If macabre displays of stuffed seals, bloody skinning and whale hooks and other trappings from the Arctic are your thing, knock yourself out. The larger display is about Svalbard with archaeological finds from an old Russian whaling station and nearly a whole floor devoted to Roald Amundsen and Isbjornkongen, the Polar Bear King, Henry Rudi who spent many a year bludgeoning and bashing polar bears. It’s easy to look at whaling and the cruelty of hunting without context of life in the Arctic Circle back then.
The Gulf Stream protects Tromsø from the extremes of Arctic weather, it still gets cold (for us Brits) but things are different as we move north, this side of the land in Kirkenes – we certainly feel the difference. To give you some idea of how cold these places can get, the ice planet Hoth scenes in The Empire Strikes Back was filmed in Norway, below the Arctic Circle, and we are way above the Arctic Circle. Its real cold with real snow. The chances of either one of us becoming a case of spontaneous human combustion, lit from the spark of all the fleece we are wearing seems remote. Chilled to the bones, thermal underwear has never been so attractive, wanted or needed. Wind-chill on deck can be a stunner. My natural layers of blubber i.e. fat, has not helped me withstand the cold chill.
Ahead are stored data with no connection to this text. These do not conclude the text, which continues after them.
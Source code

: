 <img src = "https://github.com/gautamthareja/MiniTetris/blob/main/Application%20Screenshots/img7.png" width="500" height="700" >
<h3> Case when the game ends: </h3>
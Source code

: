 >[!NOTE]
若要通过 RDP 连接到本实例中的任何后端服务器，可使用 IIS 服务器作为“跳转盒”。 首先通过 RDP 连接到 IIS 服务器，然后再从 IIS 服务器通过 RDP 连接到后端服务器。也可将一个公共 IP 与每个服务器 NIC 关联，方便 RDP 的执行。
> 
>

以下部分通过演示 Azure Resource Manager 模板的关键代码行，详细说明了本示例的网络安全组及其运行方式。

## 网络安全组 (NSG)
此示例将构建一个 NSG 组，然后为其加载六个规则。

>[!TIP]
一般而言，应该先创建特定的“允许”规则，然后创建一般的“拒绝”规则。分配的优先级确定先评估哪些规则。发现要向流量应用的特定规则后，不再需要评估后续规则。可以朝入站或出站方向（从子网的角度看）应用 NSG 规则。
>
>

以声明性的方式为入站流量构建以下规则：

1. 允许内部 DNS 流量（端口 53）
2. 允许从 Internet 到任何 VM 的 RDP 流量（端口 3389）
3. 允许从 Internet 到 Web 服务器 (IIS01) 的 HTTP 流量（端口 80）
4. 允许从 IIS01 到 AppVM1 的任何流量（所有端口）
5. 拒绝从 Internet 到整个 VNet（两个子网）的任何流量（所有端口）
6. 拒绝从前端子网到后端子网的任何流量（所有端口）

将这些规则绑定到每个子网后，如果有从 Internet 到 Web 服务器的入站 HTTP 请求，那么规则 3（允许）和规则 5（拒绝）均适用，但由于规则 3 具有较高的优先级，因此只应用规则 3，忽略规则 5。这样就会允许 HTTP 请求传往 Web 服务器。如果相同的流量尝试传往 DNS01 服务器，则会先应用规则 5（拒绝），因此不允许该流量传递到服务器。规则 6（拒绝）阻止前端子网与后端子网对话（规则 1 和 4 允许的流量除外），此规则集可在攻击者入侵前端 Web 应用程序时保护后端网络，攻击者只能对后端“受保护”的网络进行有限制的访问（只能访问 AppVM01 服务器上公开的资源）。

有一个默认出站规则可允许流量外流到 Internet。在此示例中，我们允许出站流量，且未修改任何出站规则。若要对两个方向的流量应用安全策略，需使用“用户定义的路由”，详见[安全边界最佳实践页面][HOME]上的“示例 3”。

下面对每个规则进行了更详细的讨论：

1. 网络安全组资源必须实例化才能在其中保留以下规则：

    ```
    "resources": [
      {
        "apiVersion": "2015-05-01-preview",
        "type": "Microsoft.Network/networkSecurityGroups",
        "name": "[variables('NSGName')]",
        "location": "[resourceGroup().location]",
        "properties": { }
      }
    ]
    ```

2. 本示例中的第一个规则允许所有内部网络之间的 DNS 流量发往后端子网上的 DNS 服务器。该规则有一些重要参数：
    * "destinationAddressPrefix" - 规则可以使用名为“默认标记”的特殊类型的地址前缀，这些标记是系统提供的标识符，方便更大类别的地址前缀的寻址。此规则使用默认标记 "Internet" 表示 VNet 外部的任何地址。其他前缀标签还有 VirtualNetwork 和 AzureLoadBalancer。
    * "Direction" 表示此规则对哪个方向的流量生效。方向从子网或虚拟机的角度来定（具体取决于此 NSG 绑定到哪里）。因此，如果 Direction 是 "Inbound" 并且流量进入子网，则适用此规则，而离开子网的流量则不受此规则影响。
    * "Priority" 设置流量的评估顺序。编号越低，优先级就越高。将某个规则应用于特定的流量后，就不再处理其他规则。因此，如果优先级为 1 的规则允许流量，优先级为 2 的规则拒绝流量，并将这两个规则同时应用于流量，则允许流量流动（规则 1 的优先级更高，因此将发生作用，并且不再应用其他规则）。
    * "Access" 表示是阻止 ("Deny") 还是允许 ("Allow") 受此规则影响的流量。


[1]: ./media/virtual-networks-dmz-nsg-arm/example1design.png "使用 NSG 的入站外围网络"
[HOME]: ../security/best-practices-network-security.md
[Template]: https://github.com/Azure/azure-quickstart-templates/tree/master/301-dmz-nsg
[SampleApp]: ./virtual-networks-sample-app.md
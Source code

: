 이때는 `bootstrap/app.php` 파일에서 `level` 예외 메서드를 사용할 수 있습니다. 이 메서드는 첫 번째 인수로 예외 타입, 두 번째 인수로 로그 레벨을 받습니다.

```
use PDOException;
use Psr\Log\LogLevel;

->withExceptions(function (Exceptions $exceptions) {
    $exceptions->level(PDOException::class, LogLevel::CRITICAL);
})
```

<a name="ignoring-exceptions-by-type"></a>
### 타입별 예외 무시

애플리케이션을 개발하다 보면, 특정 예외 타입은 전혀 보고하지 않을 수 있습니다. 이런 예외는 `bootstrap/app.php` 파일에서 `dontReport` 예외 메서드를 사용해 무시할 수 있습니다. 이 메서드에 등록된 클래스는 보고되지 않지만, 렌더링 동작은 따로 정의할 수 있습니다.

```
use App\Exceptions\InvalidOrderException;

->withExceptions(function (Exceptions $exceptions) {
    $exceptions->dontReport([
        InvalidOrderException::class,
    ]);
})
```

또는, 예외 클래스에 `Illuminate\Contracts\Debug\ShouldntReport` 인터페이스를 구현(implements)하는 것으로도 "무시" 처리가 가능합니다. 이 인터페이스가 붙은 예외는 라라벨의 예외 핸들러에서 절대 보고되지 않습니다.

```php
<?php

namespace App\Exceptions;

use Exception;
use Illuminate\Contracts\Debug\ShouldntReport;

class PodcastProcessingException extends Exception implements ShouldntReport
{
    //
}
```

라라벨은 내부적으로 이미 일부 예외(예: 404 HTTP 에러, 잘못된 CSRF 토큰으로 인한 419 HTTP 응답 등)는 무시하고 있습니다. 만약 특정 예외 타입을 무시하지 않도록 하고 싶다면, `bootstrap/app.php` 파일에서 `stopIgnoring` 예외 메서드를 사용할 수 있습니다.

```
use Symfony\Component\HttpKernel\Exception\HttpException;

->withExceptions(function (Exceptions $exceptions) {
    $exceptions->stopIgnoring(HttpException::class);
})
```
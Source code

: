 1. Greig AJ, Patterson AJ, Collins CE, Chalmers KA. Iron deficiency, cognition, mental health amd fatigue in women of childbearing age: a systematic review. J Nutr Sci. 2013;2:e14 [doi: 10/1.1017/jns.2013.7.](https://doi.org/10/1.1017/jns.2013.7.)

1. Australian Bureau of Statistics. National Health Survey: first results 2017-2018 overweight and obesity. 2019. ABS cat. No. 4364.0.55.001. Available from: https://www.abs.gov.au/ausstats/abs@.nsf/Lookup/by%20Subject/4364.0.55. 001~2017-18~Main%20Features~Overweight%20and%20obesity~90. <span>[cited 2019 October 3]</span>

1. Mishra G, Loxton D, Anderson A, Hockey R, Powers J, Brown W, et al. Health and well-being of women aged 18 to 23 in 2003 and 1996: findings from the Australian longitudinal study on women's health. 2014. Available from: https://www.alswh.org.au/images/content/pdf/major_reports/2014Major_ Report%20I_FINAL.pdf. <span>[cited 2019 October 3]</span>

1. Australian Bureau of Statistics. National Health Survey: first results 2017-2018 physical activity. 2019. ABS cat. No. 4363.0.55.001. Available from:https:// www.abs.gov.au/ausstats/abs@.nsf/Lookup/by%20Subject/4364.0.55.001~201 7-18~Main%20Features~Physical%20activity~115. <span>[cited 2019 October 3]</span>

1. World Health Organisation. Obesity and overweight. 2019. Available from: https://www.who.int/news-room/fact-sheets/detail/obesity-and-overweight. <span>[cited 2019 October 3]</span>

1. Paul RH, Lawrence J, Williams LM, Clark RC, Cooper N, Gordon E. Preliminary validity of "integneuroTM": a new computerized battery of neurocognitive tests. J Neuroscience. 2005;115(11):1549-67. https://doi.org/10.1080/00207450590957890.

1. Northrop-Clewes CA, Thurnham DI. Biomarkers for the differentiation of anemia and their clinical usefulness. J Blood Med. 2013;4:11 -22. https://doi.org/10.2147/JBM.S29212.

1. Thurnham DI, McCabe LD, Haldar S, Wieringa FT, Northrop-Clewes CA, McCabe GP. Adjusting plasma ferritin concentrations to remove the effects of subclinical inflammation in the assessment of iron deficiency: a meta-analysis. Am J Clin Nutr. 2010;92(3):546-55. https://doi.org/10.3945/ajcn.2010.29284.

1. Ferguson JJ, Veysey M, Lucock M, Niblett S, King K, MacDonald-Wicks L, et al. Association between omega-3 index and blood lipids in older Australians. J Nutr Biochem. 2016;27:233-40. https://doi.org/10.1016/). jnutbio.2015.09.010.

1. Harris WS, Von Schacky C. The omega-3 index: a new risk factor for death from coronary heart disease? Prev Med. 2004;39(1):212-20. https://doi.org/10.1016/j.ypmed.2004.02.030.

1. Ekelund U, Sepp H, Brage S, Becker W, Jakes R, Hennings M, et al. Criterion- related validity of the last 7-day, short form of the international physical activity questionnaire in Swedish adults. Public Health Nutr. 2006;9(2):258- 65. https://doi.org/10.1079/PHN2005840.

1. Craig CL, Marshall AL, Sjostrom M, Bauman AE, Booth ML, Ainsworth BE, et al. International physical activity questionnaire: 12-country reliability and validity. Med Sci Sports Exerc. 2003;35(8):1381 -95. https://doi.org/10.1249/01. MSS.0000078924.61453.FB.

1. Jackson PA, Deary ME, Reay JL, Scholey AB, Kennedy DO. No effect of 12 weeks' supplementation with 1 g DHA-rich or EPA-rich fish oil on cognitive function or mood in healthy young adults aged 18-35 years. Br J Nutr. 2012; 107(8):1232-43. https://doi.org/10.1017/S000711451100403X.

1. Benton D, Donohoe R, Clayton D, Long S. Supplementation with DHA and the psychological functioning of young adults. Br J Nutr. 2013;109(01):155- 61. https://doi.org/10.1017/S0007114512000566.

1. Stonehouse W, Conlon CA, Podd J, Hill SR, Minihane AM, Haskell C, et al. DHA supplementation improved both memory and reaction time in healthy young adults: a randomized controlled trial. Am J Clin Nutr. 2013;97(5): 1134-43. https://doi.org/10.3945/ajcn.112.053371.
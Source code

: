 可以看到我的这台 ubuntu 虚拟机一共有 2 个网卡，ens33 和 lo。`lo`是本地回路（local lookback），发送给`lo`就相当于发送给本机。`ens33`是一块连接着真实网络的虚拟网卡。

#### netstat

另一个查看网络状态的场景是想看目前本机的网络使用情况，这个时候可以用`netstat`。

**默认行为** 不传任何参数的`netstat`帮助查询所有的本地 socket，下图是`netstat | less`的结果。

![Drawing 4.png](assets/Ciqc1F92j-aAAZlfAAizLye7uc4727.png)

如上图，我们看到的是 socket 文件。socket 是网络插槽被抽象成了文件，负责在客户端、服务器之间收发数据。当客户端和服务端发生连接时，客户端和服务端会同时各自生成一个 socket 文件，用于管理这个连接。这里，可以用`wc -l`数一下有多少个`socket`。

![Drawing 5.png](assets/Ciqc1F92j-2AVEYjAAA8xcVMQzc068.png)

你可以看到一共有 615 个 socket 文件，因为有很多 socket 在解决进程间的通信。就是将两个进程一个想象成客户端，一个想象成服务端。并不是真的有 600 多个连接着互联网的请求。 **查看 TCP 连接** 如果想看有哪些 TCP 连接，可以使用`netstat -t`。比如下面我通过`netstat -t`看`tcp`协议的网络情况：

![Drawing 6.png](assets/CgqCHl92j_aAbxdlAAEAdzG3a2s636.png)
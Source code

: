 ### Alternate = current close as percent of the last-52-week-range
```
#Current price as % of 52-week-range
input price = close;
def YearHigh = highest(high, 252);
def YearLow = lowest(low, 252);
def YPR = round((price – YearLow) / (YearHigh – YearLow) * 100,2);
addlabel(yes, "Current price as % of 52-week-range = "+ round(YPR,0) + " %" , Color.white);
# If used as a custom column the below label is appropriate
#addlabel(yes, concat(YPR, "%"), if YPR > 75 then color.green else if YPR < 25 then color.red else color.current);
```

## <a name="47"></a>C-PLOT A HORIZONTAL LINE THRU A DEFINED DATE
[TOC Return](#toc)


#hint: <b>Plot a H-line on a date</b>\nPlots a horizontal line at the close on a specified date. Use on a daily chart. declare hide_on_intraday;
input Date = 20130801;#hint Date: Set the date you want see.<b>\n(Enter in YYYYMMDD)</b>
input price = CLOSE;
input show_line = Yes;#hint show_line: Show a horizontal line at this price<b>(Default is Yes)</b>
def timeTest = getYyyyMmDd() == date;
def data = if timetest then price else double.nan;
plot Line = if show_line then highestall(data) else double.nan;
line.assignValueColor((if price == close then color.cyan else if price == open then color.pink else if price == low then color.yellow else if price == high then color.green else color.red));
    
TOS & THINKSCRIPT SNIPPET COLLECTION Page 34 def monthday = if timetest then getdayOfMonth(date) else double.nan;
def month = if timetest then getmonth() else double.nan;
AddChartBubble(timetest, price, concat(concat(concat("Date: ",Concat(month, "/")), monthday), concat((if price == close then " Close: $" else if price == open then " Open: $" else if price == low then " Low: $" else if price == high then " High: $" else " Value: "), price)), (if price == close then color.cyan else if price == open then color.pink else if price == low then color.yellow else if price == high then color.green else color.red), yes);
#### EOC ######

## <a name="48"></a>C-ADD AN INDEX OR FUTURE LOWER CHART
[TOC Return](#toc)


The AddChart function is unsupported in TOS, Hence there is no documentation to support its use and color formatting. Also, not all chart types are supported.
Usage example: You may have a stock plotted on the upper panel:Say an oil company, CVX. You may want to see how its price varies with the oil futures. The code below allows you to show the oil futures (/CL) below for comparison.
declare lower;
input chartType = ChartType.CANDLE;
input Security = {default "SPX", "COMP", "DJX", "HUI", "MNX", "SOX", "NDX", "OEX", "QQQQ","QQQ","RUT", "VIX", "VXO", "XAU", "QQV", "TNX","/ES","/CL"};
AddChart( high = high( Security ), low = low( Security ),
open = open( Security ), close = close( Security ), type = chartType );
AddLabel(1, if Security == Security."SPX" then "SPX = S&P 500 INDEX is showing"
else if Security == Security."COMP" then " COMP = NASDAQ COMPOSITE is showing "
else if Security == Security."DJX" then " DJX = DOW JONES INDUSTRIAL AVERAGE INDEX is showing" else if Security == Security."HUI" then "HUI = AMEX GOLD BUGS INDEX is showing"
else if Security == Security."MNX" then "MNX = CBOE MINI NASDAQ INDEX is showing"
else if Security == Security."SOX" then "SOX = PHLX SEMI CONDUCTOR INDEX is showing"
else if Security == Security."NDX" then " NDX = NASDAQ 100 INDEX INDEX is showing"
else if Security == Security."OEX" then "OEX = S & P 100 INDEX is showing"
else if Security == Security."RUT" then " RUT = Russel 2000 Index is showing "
As the ship edges northwards and towards the Barents sea, snow and ice accumulate on deck. One part of our savage winter sojourn was snuffed out when the roads were closed to the North Cape cancelling our excursion and the ports also closed, Force 8 on the Beaufort scale is no fun. There may have been 350 covers for dinner that evening, but only 100 made it. I and most other passengers remained in our cabins where we recreated scenes from the Exorcist with projectile vomiting and making best friends with the toilet. This is not the gentle swell of the sea. My seafaring days are well and truly over.
On deck, when the waves have become bearable, the scenes are spectacular. Heavy grey skies and sea smog obscure and surprise with craggy snowy mountains, and mountains of snow, that rise majestically either side of the boat, rocky waves crashing shores where you are sure that no one can live and in the middle of nowhere, Norway has its surprises with the odd house seemingly plonked down in the middle of nowhere. No jetty, no road, no access. Perfect. Beauty is everywhere in desolation.